IdeaCluster™ – the fastest way to build a story from open-ended data

IdeaCluster™ – the fastest way to build a story from open-ended data

One limiting factor in using survey data from open-ended questions is understanding the relationships between various free-text answers. When survey respondents provide their natural language responses by typing their answer into a text box, they are building a data set with unique, singular data points. Of course, such data can be then combined into themes or answer categories that improve our ability to understand the sentiment of the respondent group to some extent. However, even the best coders – human or machine-based – will not change the inherent limitation of one-dimensionality of free text data. A text-box approach to asking open-ended questions will always miss one critical aspect to such data, a multi-dimensionality that is readily available to data collected as multiple-choice questions calculated as correlations between any two answers.  

Without understanding statistical relationships between answers provided by individual respondents, most data analyses would not be possible. Consider analyses that are the bread and butter of market research: building regression models, running correlation analyses, creating customer segments. All of these analyses depend on us understanding the relationship between variables and respondents.  Such relationship can be represented by a correlation matrix between variables – a matrix that is impossible to build from free-text data. Fortunately, GroupSolver® has solved this problem and as the result, researchers now have for the first time the ability to understand the relationships between individual answers and thus craft a more intricate story from unstructured, language data. 

IdeaCluster™ reduces N-dimensions of a correlation matrix to two 

What one word describes how you are feeling today?

IdeaCluster™ about feelings

IdeaCluster™

A picture tells a thousand words, so let’s take a look at a few examples from a recent study we have run on the topic of COVID-19 pulse checks. One of the questions we asked our respondents was to tell us one word that describes their feeling. For context, this study was run online on October 7, 2020 in the middle of the Presidential elections in the United States, so the answer reflects the mood of the US population during this time. In this visualization you can see how the various answer themes (more traditionally called ‘codes’) naturally cluster together in different parts of the chart. The chart itself represents a reduction from n-dimensions to two using principal component analysis. Looking at this example, we see a nice continuum of answers from bottom right that express optimism and a relaxed feeling to a more emotional sense of happiness in the top-right. Each bubble represents one statement provided to us as a typed-in response to an open-ended question, and the color of the bubble represents a theme of that answer. Compared to the right side of the chart, the left side represents feelings, thoughts and emotions that are more negative. Interestingly, the answer “Fine” is clustered next to “Exhausted” and “I am bothered about some things” – perhaps our respondents are too exhausted and just resigned to just feeling “fine”–do we hear some sarcasm in that answer? 

In another question in the same study, we asked about sentiments towards the US economy. In this chart, the open-ended answers are again clustered along the spectrum from positive responses on the right to more negative assessment of the economic situation on the left. This left-negative and right-positive alignment in the two charts is purely coincidental, as statistically speaking, the axes of the chart do not have a specific meaning. 

Thinking about the US economy, how would you describe your feelings about its performance?
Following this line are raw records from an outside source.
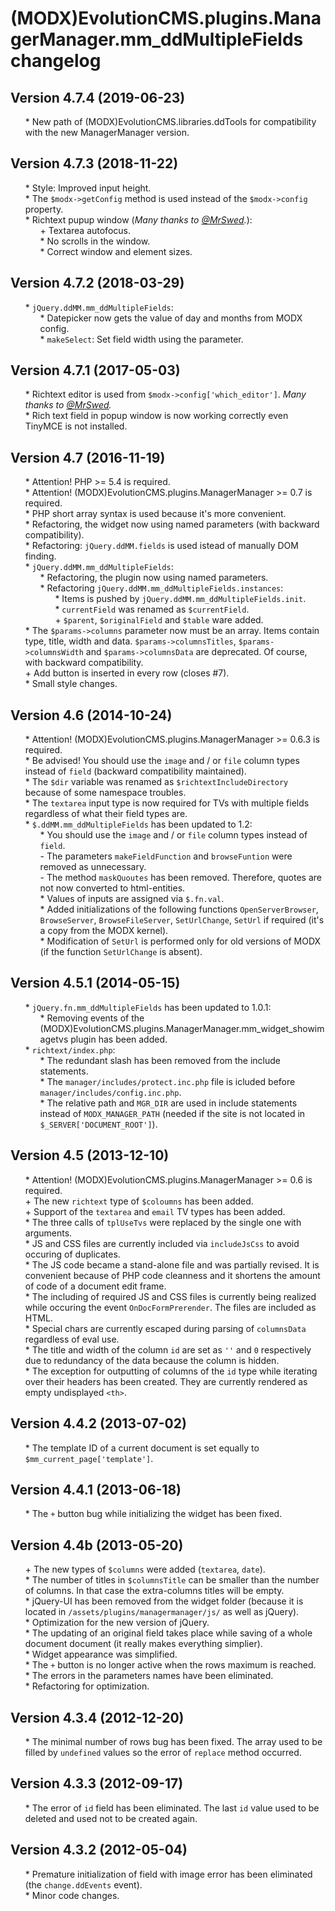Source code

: # (MODX)EvolutionCMS.plugins.ManagerManager.mm_ddMultipleFields changelog


## Version 4.7.4 (2019-06-23)
* \* New path of (MODX)EvolutionCMS.libraries.ddTools for compatibility with the new ManagerManager version.


## Version 4.7.3 (2018-11-22)
* \* Style: Improved input height.
* \* The `$modx->getConfig` method is used instead of the `$modx->config` property.
* \* Richtext pupup window (_Many thanks to [@MrSwed](https://github.com/MrSwed)._):
	* \+ Textarea autofocus.
	* \* No scrolls in the window.
	* \* Correct window and element sizes.


## Version 4.7.2 (2018-03-29)
* \* `jQuery.ddMM.mm_ddMultipleFields`:
	* \* Datepicker now gets the value of day and months from MODX config.
	* \* `makeSelect`: Set field width using the parameter.


## Version 4.7.1 (2017-05-03)
* \* Richtext editor is used from `$modx->config['which_editor']`. _Many thanks to [@MrSwed](https://github.com/MrSwed)._
* \* Rich text field in popup window is now working correctly even TinyMCE is not installed.


## Version 4.7 (2016-11-19)
* \* Attention! PHP >= 5.4 is required.
* \* Attention! (MODX)EvolutionCMS.plugins.ManagerManager >= 0.7 is required.
* \* PHP short array syntax is used because it's more convenient.
* \* Refactoring, the widget now using named parameters (with backward compatibility).
* \* Refactoring: `jQuery.ddMM.fields` is used istead of manually DOM finding.
* \* `jQuery.ddMM.mm_ddMultipleFields`:
	* \* Refactoring, the plugin now using named parameters.
	* \* Refactoring `jQuery.ddMM.mm_ddMultipleFields.instances`:
		* \* Items is pushed by `jQuery.ddMM.mm_ddMultipleFields.init`.
		* \* `currentField` was renamed as `$currentField`.
		* \+ `$parent`, `$originalField` and `$table` ware added.
* \* The `$params->columns` parameter now must be an array. Items contain type, title, width and data. `$params->columnsTitles`, `$params->columnsWidth` and `$params->columnsData` are deprecated. Of course, with backward compatibility.
* \+ Add button is inserted in every row (closes #7).
* \* Small style changes.


## Version 4.6 (2014-10-24)
* \* Attention! (MODX)EvolutionCMS.plugins.ManagerManager >= 0.6.3 is required.
* \* Be advised! You should use the `image` and / or `file` column types instead of `field` (backward compatibility maintained).
* \* The `$dir` variable was renamed as `$richtextIncludeDirectory` because of some namespace troubles.
* \* The `textarea` input type is now required for TVs with multiple fields regardless of what their field types are.
* \* `$.ddMM.mm_ddMultipleFields` has been updated to 1.2:
	* \* You should use the `image` and / or `file` column types instead of `field`.
	* \- The parameters `makeFieldFunction` and `browseFuntion` were removed as unnecessary.
	* \- The method `maskQuoutes` has been removed. Therefore, quotes are not now converted to html-entities.
	* \* Values of inputs are assigned via `$.fn.val`.
	* \* Added initializations of the following functions `OpenServerBrowser`, `BrowseServer`, `BrowseFileServer`, `SetUrlChange`, `SetUrl` if required (it's a copy from the MODX kernel).
	* \* Modification of `SetUrl` is performed only for old versions of MODX (if the function `SetUrlChange` is absent).


## Version 4.5.1 (2014-05-15)
* \* `jQuery.fn.mm_ddMultipleFields` has been updated to 1.0.1:
	* \* Removing events of the (MODX)EvolutionCMS.plugins.ManagerManager.mm_widget_showimagetvs plugin has been added.
* \* `richtext/index.php`:
	* \* The redundant slash has been removed from the include statements.
	* \* The `manager/includes/protect.inc.php` file is icluded before `manager/includes/config.inc.php`.
	* \* The relative path and `MGR_DIR` are used in include statements instead of `MODX_MANAGER_PATH` (needed if the site is not located in `$_SERVER['DOCUMENT_ROOT']`).


## Version 4.5 (2013-12-10)
* \* Attention! (MODX)EvolutionCMS.plugins.ManagerManager >= 0.6 is required.
* \+ The new `richtext` type of `$coloumns` has been added.
* \+ Support of the `textarea` and `email` TV types has been added.
* \* The three calls of `tplUseTvs` were replaced by the single one with arguments.
* \* JS and CSS files are currently included via `includeJsCss` to avoid occuring of duplicates.
* \* The JS code became a stand-alone file and was partially revised. It is convenient because of PHP code cleanness and it shortens the amount of code of a document edit frame.
* \* The including of required JS and CSS files is currently being realized while occuring the event `OnDocFormPrerender`. The files are included as HTML.
* \* Special chars are currently escaped during parsing of `columnsData` regardless of eval use.
* \* The title and width of the column `id` are set as `''` and `0` respectively due to redundancy of the data because the column is hidden.
* \* The exception for outputting of columns of the `id` type while iterating over their headers has been created. They are currently rendered as empty undisplayed `<th>`.


## Version 4.4.2 (2013-07-02)
* \* The template ID of a current document is set equally to `$mm_current_page['template']`.


## Version 4.4.1 (2013-06-18)
* \* The `+` button bug while initializing the widget has been fixed.


## Version 4.4b (2013-05-20)
* \+ The new types of `$columns` were added (`textarea`, `date`).
* \* The number of titles in `$columnsTitle` can be smaller than the number of columns. In that case the extra-columns titles will be empty.
* \* jQuery-UI has been removed from the widget folder (because it is located in `/assets/plugins/managermanager/js/` as well as jQuery).
* \* Optimization for the new version of jQuery.
* \* The updating of an original field takes place while saving of a whole document document (it really makes everything simplier).
* \* Widget appearance was simplified.
* \* The `+` button is no longer active when the rows maximum is reached.
* \* The errors in the parameters names have been eliminated.
* \* Refactoring for optimization.


## Version 4.3.4 (2012-12-20)
* \* The minimal number of rows bug has been fixed. The array used to be filled by `undefined` values so the error of `replace` method occurred.


## Version 4.3.3 (2012-09-17)
* \* The error of `id` field has been eliminated. The last `id` value used to be deleted and used not to be created again.


## Version 4.3.2 (2012-05-04)
* \* Premature initialization of field with image error has been eliminated (the `change.ddEvents` event).
* \* Minor code changes.


<link rel="stylesheet" type="text/css" href="https://DivanDesign.ru/assets/files/ddMarkdown.css" />
<style>ul{list-style:none;}</style>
IdeaCluster™ about economy

IdeaCluster™

In the chart it is easy to spot a continuum of answers, starting from bottom left going clock-wise, ranging from actively wishing for a change in political control in the Congress for the economy to improve (pink-red answers) through a more factual assessment of the economy not doing well and getting worse (orange and red answers) on the top left of the chart. The cluster of orange, red and pink-red answers represents the respondent answers with various degrees of unhappiness about the economy. On the right side of the chart, the blue and green answers are more positive. From top-right (blue) answers expressing optimism for future growth to green-coded answers saying that the economy is doing well. The light-green answers are interesting: they peg the success of the economy on current President’s ability to stay in power after the elections. 
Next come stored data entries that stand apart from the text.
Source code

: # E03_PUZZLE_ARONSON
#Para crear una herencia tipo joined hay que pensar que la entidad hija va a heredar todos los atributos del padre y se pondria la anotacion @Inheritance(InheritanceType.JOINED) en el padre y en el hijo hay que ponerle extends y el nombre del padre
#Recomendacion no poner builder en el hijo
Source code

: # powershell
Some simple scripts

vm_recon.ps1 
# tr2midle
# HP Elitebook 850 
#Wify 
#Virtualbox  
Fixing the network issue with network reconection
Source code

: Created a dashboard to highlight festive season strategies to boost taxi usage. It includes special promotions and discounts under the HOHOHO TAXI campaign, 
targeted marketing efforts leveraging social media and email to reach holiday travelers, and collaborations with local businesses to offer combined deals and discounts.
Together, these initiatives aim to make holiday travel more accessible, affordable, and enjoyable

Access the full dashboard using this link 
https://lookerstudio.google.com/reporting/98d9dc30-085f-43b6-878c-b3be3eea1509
From manual coding of text answers to automation 

The beauty of these simple examples is that they have been calculated automatically, in real time, and they didn’t require any manual coding or building a principal component analysis model. In the  GroupSolver® platform, we automatically collect correlation data during the process of asking open-ended questions, which is then used to build the relationships between answers in real time using a built-in algorithm.  

What this allows a researcher to do in real time is to focus more on understanding the story, the interesting pieces of information contained in these charts rather than on cleaning the data and coding it into usable form. In combination with other smart analysis available in our platform, the researcher can continue to peel the onion until the a-ha moment arrives. 

For example, continuing to analyze the data set we have presented earlier, we can tell that women – and particularly Democratic-leaning women – tend to be feeling more anxious and tired. Males, particularly Republican-leaning men, feel more relaxed, hopeful and at peace.  

What one word describes how you are feeling?

IntelliSegment about feelings

IntelliSegment™

Understanding the relationship between answers given to us by respondents can uncover a much richer and deeper understanding of our customers. It gives us a more nuanced view of what respondents are telling us than a one-dimensional free text analysis. Going from a simple text analysis and coding of verbatim answers to quantified data sets allows us to understand the authentic customer responses in a much more rigorous and defensible way.